Et tandis qu’il considérait d’un œil étonné les deux pièces de un euro que je venais de déposer dans la paume de sa main ouverte, je me dirigeai vers l’ascenseur en pensant en moi-même qu’à présent, j’étais vraiment entré dans la peau de Marcel Proust.

Je n’avais plus qu’à mettre mon histoire sur le papier.

Fin

Si vous avez raté un chapitre ou si vous n’êtes pas certain d’avoir tout compris  – ça peut arriver – , vous pouvez encore vous rattraper. La Suite à Balbec sera publiée en son integralité demain matin. Ô joie !

Une réflexion sur « La suite de Balbec – Chap.5 – Le petit Marcel »

  1. « Il est très bien ce Monsieur Proust! Il faudrait que je songe à lui rendre visite! »

    (tiré librement de la conclusion du Gendarme de St Tropez, propos de Louis de Funes à propos de Rembrandt)

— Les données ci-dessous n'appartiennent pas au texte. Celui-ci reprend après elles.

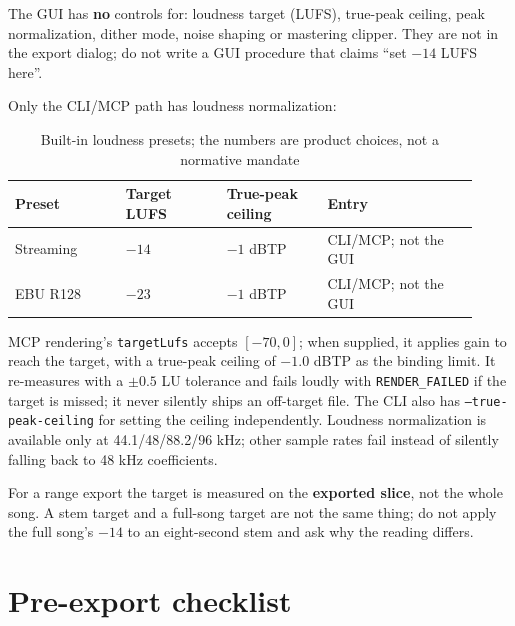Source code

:The GUI has \textbf{no} controls for: loudness target (LUFS), true-peak ceiling, peak normalization, dither mode, noise shaping or mastering clipper. They are not in the export dialog; do not write a GUI procedure that claims ``set $-14$ LUFS here''.

Only the CLI/MCP path has loudness normalization:

\begin{table}[htbp]
\centering
\small
\begin{tabular}{@{}p{0.22\linewidth}p{0.20\linewidth}p{0.20\linewidth}p{0.30\linewidth}@{}}
\hline
Preset & Target LUFS & True-peak ceiling & Entry \\
\hline
Streaming & $-14$ & $-1$ dBTP & CLI/MCP; not the GUI \\
EBU R128 & $-23$ & $-1$ dBTP & CLI/MCP; not the GUI \\
\hline
\end{tabular}
\caption{Built-in loudness presets; the numbers are product choices, not a normative mandate}
\label{tab:loudness-presets}
\end{table}

MCP rendering's \texttt{targetLufs} accepts $[-70,0]$; when supplied, it applies gain to reach the target, with a true-peak ceiling of $-1.0$ dBTP as the binding limit. It re-measures with a $\pm0.5$ LU tolerance and fails loudly with \texttt{RENDER\_FAILED} if the target is missed; it never silently ships an off-target file. The CLI also has \texttt{--true-peak-ceiling} for setting the ceiling independently. Loudness normalization is available only at 44.1/48/88.2/96 kHz; other sample rates fail instead of silently falling back to 48 kHz coefficients.

For a range export the target is measured on the \textbf{exported slice}, not the whole song. A stem target and a full-song target are not the same thing; do not apply the full song's $-14$ to an eight-second stem and ask why the reading differs.

\section{Pre-export checklist}

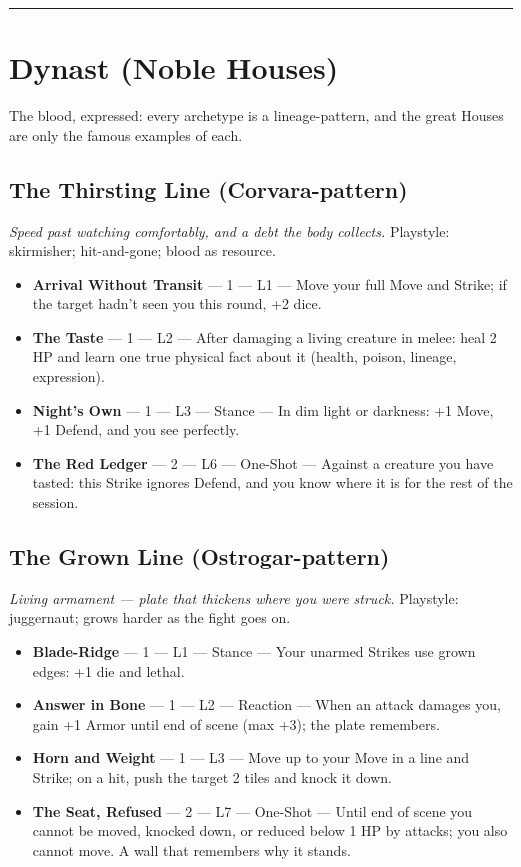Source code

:\medskip\hrule\medskip

\section{Dynast \textnormal{(Noble Houses)}}

The blood, expressed: every archetype is a lineage-pattern, and the great Houses are only the famous examples of each.

\subsection{The Thirsting Line \textnormal{(Corvara-pattern)}}
\textit{Speed past watching comfortably, and a debt the body collects.} Playstyle: skirmisher; hit-and-gone; blood as resource.
\begin{itemize}
    \item \textbf{Arrival Without Transit} --- 1 --- L1 --- Move your full Move and Strike; if the target hadn't seen you this round, +2 dice.
    \item \textbf{The Taste} --- 1 --- L2 --- After damaging a living creature in melee: heal 2 HP and learn one true physical fact about it (health, poison, lineage, expression).
    \item \textbf{Night's Own} --- 1 --- L3 --- Stance --- In dim light or darkness: +1 Move, +1 Defend, and you see perfectly.
    \item \textbf{The Red Ledger} --- 2 --- L6 --- One-Shot --- Against a creature you have tasted: this Strike ignores Defend, and you know where it is for the rest of the session.
\end{itemize}

\subsection{The Grown Line \textnormal{(Ostrogar-pattern)}}
\textit{Living armament --- plate that thickens where you were struck.} Playstyle: juggernaut; grows harder as the fight goes on.
\begin{itemize}
    \item \textbf{Blade-Ridge} --- 1 --- L1 --- Stance --- Your unarmed Strikes use grown edges: +1 die and lethal.
    \item \textbf{Answer in Bone} --- 1 --- L2 --- Reaction --- When an attack damages you, gain +1 Armor until end of scene (max +3); the plate remembers.
    \item \textbf{Horn and Weight} --- 1 --- L3 --- Move up to your Move in a line and Strike; on a hit, push the target 2 tiles and knock it down.
    \item \textbf{The Seat, Refused} --- 2 --- L7 --- One-Shot --- Until end of scene you cannot be moved, knocked down, or reduced below 1 HP by attacks; you also cannot move. A wall that remembers why it stands.
\end{itemize}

    Excellente l’idée des pages blanches des livres achetés mais non lus…

    l’avantage, si on se met à les lire… on les écrit!
    Sartre avait donc raison (ou avait lu Proust ou Philippe), le lecteur est bien co-auteur!

    Les livres devraient porter 3 dates.
    1) la date d’impression,
    2) la date d’achat par le lecteur
    et, enfin, 3) les dates de début et fin de lecture.
    et, peut-être, les dates où nous y faisons référence dans nos écrits ou nos propos…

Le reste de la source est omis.